◆ INPUT FOR THIS TASK
▬▬▬▬▬▬
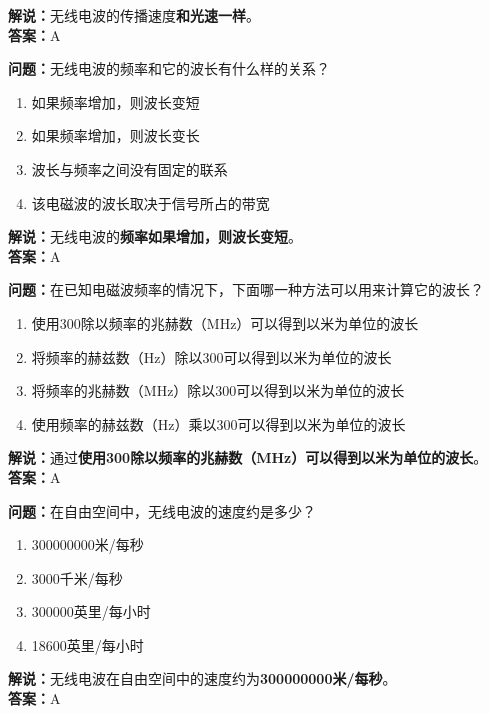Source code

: \textbf{解说：}无线电波的传播速度\textbf{和光速一样}。\\\textbf{答案：}A



\textbf{问题：}无线电波的频率和它的波长有什么样的关系？

\begin{enumerate}[label=\Alph*), leftmargin=1cm]
	\item 如果频率增加，则波长变短
	\item 如果频率增加，则波长变长
	\item 波长与频率之间没有固定的联系
	\item 该电磁波的波长取决于信号所占的带宽
\end{enumerate}

\textbf{解说：}无线电波的\textbf{频率如果增加，则波长变短}。\\\textbf{答案：}A



\textbf{问题：}在已知电磁波频率的情况下，下面哪一种方法可以用来计算它的波长？

\begin{enumerate}[label=\Alph*), leftmargin=1cm]
	\item 使用300除以频率的兆赫数（MHz）可以得到以米为单位的波长
	\item 将频率的赫兹数（Hz）除以300可以得到以米为单位的波长
	\item 将频率的兆赫数（MHz）除以300可以得到以米为单位的波长
	\item 使用频率的赫兹数（Hz）乘以300可以得到以米为单位的波长
\end{enumerate}

\textbf{解说：}通过\textbf{使用300除以频率的兆赫数（MHz）可以得到以米为单位的波长}。\\\textbf{答案：}A



\textbf{问题：}在自由空间中，无线电波的速度约是多少？

\begin{enumerate}[label=\Alph*), leftmargin=1cm]
	\item 300000000米/每秒
	\item 3000千米/每秒
	\item 300000英里/每小时
	\item 18600英里/每小时
\end{enumerate}

\textbf{解说：}无线电波在自由空间中的速度约为\textbf{300000000米/每秒}。\\\textbf{答案：}A




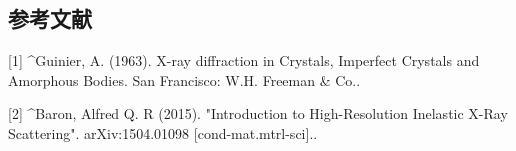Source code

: \subsection{参考文献}
[1]
^Guinier, A. (1963). X-ray diffraction in Crystals, Imperfect Crystals and Amorphous Bodies. San Francisco: W.H. Freeman & Co..

[2]
^Baron, Alfred Q. R (2015). "Introduction to High-Resolution Inelastic X-Ray Scattering". arXiv:1504.01098 [cond-mat.mtrl-sci]..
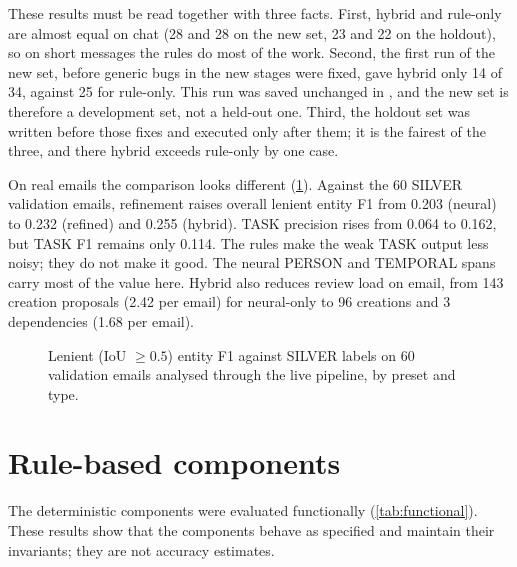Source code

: These results must be read together with three facts. First, hybrid and rule-only are almost equal on chat (28 and 28 on the new set, 23 and 22 on the holdout), so on short messages the rules do most of the work. Second, the first run of the new set, before generic bugs in the new stages were fixed, gave hybrid only 14 of 34, against 25 for rule-only. This run was saved unchanged in , and the new set is therefore a development set, not a held-out one. Third, the holdout set was written before those fixes and executed only after them; it is the fairest of the three, and there hybrid exceeds rule-only by one case.

On real emails the comparison looks different (\cref{fig:silverref}). Against the 60 SILVER validation emails, refinement raises overall lenient entity F1 from 0.203 (neural) to 0.232 (refined) and 0.255 (hybrid). TASK precision rises from 0.064 to 0.162, but TASK F1 remains only 0.114. The rules make the weak TASK output less noisy; they do not make it good. The neural PERSON and TEMPORAL spans carry most of the value here. Hybrid also reduces review load on email, from 143 creation proposals (2.42 per email) for neural-only to 96 creations and 3 dependencies (1.68 per email).

\begin{figure}[t]
\centering
{}
\caption[Refinement on real emails]{Lenient (IoU $\ge 0.5$) entity F1 against SILVER labels on 60 validation emails analysed through the live pipeline, by preset and type.}
\label{fig:silverref}
\end{figure}

\section{Rule-based components}
The deterministic components were evaluated functionally (\cref{tab:functional}). These results show that the components behave as specified and maintain their invariants; they are not accuracy estimates.

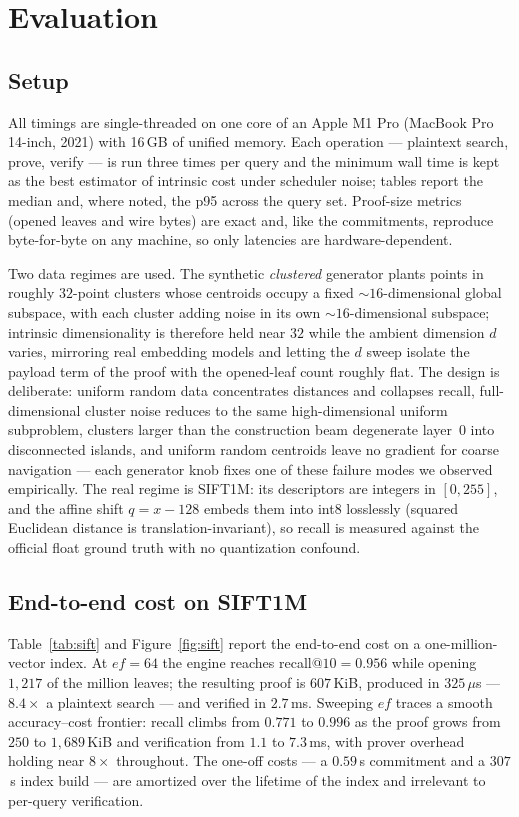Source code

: \documentclass[11pt]{article}
\begin{document}
\section{Evaluation}\label{sec:eval}

\subsection{Setup}

All timings are single-threaded on one core of an Apple M1 Pro
(MacBook Pro 14-inch, 2021) with 16\,GB of unified memory. Each operation ---
plaintext search, prove, verify --- is run three times per query and the
minimum wall time is kept as the best estimator of intrinsic cost under
scheduler noise; tables report the median and, where noted, the p95
across the query set. Proof-size metrics (opened leaves and wire bytes)
are exact and, like the commitments, reproduce byte-for-byte on any
machine, so only latencies are hardware-dependent.

Two data regimes are used. The synthetic \emph{clustered} generator
plants points in roughly $32$-point clusters whose centroids occupy a
fixed ${\sim}16$-dimensional global subspace, with each cluster adding
noise in its own ${\sim}16$-dimensional subspace; intrinsic
dimensionality is therefore held near $32$ while the ambient dimension
$d$ varies, mirroring real embedding models and letting the $d$ sweep
isolate the payload term of the proof with the opened-leaf count roughly
flat. The design is deliberate: uniform random data concentrates
distances and collapses recall, full-dimensional cluster noise reduces
to the same high-dimensional uniform subproblem, clusters larger than
the construction beam degenerate layer~$0$ into disconnected islands,
and uniform random centroids leave no gradient for coarse navigation ---
each generator knob fixes one of these failure modes we observed
empirically. The real regime is SIFT1M: its descriptors are integers in
$[0,255]$, and the affine shift $q=x-128$ embeds them into int8
losslessly (squared Euclidean distance is translation-invariant), so
recall is measured against the official float ground truth with no
quantization confound.

\subsection{End-to-end cost on SIFT1M}

Table~\ref{tab:sift} and Figure~\ref{fig:sift} report the end-to-end
cost on a one-million-vector index. At $\mathit{ef}=64$ the engine
reaches recall@$10=0.956$ while opening $1{,}217$ of the million leaves;
the resulting proof is $607$\,KiB, produced in $325\,\mu$s ---
$8.4\times$ a plaintext search --- and verified in $2.7$\,ms. Sweeping
$\mathit{ef}$ traces a smooth accuracy--cost frontier: recall climbs
from $0.771$ to $0.996$ as the proof grows from $250$ to $1{,}689$\,KiB
and verification from $1.1$ to $7.3$\,ms, with prover overhead holding
near $8\times$ throughout. The one-off costs --- a $0.59$\,s commitment
and a $307$\,s index build --- are amortized over the lifetime of the
index and irrelevant to per-query verification.
\end{document}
▬▬▬▬▬▬
◆ WHAT THE EXERCISE ASKS
Each line of the data above containing the string "mathit" is to be copied.

◆ EXPECTED ANSWER
cost on a one-million-vector index. At $\mathit{ef}=64$ the engine
$\mathit{ef}$ traces a smooth accuracy--cost frontier: recall climbs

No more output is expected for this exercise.